PROVIDED MATERIAL
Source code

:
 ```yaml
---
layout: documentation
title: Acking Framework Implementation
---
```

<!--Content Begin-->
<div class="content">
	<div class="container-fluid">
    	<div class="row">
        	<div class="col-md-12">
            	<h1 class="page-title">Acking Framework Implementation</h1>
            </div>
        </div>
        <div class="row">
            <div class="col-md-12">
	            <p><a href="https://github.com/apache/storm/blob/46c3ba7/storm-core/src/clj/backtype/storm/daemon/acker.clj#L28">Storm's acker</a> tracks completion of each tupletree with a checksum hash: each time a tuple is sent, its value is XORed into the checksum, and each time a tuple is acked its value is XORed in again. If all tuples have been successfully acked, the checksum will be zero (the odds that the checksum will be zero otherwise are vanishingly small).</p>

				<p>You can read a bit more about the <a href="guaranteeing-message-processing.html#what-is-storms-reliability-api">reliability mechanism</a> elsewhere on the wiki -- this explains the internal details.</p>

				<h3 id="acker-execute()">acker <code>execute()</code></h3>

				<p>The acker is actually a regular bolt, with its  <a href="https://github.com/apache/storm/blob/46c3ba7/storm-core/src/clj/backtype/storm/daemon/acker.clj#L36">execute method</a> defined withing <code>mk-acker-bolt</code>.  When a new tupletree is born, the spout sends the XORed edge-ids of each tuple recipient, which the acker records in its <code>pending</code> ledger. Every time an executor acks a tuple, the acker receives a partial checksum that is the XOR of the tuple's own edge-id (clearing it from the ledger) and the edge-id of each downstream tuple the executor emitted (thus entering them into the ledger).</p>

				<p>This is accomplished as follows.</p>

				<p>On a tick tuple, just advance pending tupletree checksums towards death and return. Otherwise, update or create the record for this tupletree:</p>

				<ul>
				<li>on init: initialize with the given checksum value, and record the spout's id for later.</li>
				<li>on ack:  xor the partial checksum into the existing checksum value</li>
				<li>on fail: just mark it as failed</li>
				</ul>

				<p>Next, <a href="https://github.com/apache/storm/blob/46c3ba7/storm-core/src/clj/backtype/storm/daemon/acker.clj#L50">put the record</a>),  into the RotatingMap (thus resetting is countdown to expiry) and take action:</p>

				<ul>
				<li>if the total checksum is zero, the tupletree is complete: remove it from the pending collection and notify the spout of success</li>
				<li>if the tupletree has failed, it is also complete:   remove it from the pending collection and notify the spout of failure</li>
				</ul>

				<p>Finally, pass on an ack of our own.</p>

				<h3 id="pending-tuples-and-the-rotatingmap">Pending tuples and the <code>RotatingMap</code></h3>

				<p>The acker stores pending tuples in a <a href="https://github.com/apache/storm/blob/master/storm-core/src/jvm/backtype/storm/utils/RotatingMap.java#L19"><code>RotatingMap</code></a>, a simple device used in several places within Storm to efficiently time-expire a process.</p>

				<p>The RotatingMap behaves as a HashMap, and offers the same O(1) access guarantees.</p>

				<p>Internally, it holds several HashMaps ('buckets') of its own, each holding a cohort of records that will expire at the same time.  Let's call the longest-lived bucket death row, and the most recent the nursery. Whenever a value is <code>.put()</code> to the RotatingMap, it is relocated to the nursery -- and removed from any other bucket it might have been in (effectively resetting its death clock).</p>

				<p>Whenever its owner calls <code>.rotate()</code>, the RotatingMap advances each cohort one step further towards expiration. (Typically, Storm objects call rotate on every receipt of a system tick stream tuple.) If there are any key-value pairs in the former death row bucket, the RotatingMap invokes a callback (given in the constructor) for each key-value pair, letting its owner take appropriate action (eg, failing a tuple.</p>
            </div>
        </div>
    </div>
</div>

TASK DESCRIPTION
Take the line with "<p>Whenever its owner" and every line after it in the data, and please reproduce them exactly, leaving out all other lines.

TASK OUTPUT
				<p>Whenever its owner calls <code>.rotate()</code>, the RotatingMap advances each cohort one step further towards expiration. (Typically, Storm objects call rotate on every receipt of a system tick stream tuple.) If there are any key-value pairs in the former death row bucket, the RotatingMap invokes a callback (given in the constructor) for each key-value pair, letting its owner take appropriate action (eg, failing a tuple.</p>
            </div>
        </div>
    </div>
</div>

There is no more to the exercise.